**Your assignment:** Please retype all of the entries that follow, leaving the images out.

**The records:**

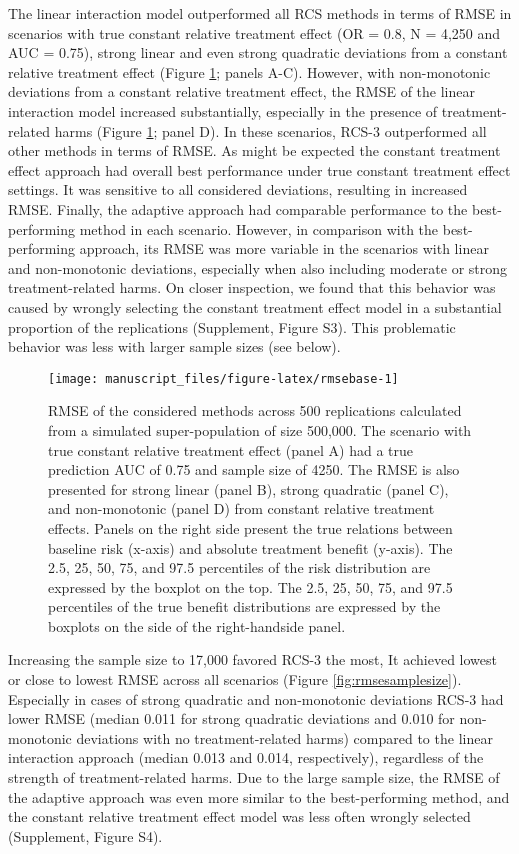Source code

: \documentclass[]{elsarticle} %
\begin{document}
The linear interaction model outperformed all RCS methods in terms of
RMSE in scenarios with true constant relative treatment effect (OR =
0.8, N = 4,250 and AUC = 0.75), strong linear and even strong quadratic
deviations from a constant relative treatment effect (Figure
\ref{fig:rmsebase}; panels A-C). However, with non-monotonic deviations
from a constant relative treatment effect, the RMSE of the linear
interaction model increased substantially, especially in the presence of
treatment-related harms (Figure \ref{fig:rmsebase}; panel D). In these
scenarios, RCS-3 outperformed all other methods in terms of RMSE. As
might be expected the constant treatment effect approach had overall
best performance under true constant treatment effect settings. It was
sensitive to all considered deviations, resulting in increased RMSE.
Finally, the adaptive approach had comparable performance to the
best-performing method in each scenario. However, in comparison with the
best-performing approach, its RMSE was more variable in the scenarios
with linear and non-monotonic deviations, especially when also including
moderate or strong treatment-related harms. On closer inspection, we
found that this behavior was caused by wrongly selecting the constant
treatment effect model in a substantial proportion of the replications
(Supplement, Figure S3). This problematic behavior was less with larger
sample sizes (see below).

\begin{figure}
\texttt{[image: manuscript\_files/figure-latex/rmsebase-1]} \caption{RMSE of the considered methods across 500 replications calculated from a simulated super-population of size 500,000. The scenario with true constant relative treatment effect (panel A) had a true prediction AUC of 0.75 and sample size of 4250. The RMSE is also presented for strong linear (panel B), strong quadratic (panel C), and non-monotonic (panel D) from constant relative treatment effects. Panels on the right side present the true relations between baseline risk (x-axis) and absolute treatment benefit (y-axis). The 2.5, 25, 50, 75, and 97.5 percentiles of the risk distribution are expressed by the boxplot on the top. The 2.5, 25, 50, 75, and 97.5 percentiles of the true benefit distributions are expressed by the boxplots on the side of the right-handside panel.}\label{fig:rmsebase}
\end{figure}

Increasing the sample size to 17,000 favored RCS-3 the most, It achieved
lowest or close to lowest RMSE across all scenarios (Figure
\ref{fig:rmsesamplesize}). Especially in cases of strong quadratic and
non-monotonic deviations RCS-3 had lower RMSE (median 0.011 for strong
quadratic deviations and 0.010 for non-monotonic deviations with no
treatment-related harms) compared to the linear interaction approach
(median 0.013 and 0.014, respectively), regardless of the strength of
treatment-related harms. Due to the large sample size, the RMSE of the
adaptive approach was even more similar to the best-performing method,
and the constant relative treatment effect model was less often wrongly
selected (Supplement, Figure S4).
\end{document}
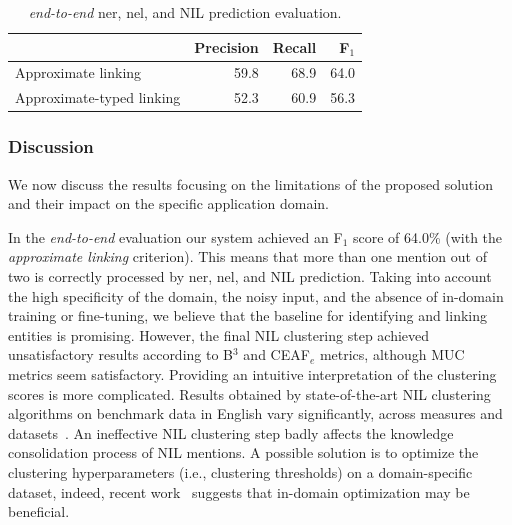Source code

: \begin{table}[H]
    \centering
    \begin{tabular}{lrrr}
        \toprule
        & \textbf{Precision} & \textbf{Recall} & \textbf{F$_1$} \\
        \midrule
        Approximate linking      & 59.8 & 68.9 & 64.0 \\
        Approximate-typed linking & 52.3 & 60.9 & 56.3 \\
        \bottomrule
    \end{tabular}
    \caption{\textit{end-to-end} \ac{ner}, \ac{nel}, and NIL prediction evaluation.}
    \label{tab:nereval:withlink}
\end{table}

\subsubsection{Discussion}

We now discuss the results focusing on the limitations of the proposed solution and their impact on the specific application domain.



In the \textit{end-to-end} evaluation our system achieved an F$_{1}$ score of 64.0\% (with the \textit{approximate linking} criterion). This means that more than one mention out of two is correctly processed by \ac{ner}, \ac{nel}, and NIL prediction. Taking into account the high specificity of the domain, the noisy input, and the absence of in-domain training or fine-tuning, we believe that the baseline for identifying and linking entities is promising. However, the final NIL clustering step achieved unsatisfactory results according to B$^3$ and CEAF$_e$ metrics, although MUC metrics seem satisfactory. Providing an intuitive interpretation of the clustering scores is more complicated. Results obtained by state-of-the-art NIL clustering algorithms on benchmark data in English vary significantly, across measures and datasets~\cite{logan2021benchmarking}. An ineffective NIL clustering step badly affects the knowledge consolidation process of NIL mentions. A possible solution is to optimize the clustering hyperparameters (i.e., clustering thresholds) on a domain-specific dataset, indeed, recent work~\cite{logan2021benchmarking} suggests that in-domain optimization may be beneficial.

**Exercise result:**
Source code

: \documentclass[]{elsarticle} %
\begin{document}
The linear interaction model outperformed all RCS methods in terms of
RMSE in scenarios with true constant relative treatment effect (OR =
0.8, N = 4,250 and AUC = 0.75), strong linear and even strong quadratic
deviations from a constant relative treatment effect (Figure
\ref{fig:rmsebase}; panels A-C). However, with non-monotonic deviations
from a constant relative treatment effect, the RMSE of the linear
interaction model increased substantially, especially in the presence of
treatment-related harms (Figure \ref{fig:rmsebase}; panel D). In these
scenarios, RCS-3 outperformed all other methods in terms of RMSE. As
might be expected the constant treatment effect approach had overall
best performance under true constant treatment effect settings. It was
sensitive to all considered deviations, resulting in increased RMSE.
Finally, the adaptive approach had comparable performance to the
best-performing method in each scenario. However, in comparison with the
best-performing approach, its RMSE was more variable in the scenarios
with linear and non-monotonic deviations, especially when also including
moderate or strong treatment-related harms. On closer inspection, we
found that this behavior was caused by wrongly selecting the constant
treatment effect model in a substantial proportion of the replications
(Supplement, Figure S3). This problematic behavior was less with larger
sample sizes (see below).

\begin{figure}
\texttt{[image: manuscript\_files/figure-latex/rmsebase-1]} \caption{RMSE of the considered methods across 500 replications calculated from a simulated super-population of size 500,000. The scenario with true constant relative treatment effect (panel A) had a true prediction AUC of 0.75 and sample size of 4250. The RMSE is also presented for strong linear (panel B), strong quadratic (panel C), and non-monotonic (panel D) from constant relative treatment effects. Panels on the right side present the true relations between baseline risk (x-axis) and absolute treatment benefit (y-axis). The 2.5, 25, 50, 75, and 97.5 percentiles of the risk distribution are expressed by the boxplot on the top. The 2.5, 25, 50, 75, and 97.5 percentiles of the true benefit distributions are expressed by the boxplots on the side of the right-handside panel.}\label{fig:rmsebase}
\end{figure}

Increasing the sample size to 17,000 favored RCS-3 the most, It achieved
lowest or close to lowest RMSE across all scenarios (Figure
\ref{fig:rmsesamplesize}). Especially in cases of strong quadratic and
non-monotonic deviations RCS-3 had lower RMSE (median 0.011 for strong
quadratic deviations and 0.010 for non-monotonic deviations with no
treatment-related harms) compared to the linear interaction approach
(median 0.013 and 0.014, respectively), regardless of the strength of
treatment-related harms. Due to the large sample size, the RMSE of the
adaptive approach was even more similar to the best-performing method,
and the constant relative treatment effect model was less often wrongly
selected (Supplement, Figure S4).
\end{document}
Source code

: \begin{table}[H]
    \centering
    \begin{tabular}{lrrr}
        \toprule
        & \textbf{Precision} & \textbf{Recall} & \textbf{F$_1$} \\
        \midrule
        Approximate linking      & 59.8 & 68.9 & 64.0 \\
        Approximate-typed linking & 52.3 & 60.9 & 56.3 \\
        \bottomrule
    \end{tabular}
    \caption{\textit{end-to-end} \ac{ner}, \ac{nel}, and NIL prediction evaluation.}
    \label{tab:nereval:withlink}
\end{table}

\subsubsection{Discussion}

We now discuss the results focusing on the limitations of the proposed solution and their impact on the specific application domain.



In the \textit{end-to-end} evaluation our system achieved an F$_{1}$ score of 64.0\% (with the \textit{approximate linking} criterion). This means that more than one mention out of two is correctly processed by \ac{ner}, \ac{nel}, and NIL prediction. Taking into account the high specificity of the domain, the noisy input, and the absence of in-domain training or fine-tuning, we believe that the baseline for identifying and linking entities is promising. However, the final NIL clustering step achieved unsatisfactory results according to B$^3$ and CEAF$_e$ metrics, although MUC metrics seem satisfactory. Providing an intuitive interpretation of the clustering scores is more complicated. Results obtained by state-of-the-art NIL clustering algorithms on benchmark data in English vary significantly, across measures and datasets~\cite{logan2021benchmarking}. An ineffective NIL clustering step badly affects the knowledge consolidation process of NIL mentions. A possible solution is to optimize the clustering hyperparameters (i.e., clustering thresholds) on a domain-specific dataset, indeed, recent work~\cite{logan2021benchmarking} suggests that in-domain optimization may be beneficial.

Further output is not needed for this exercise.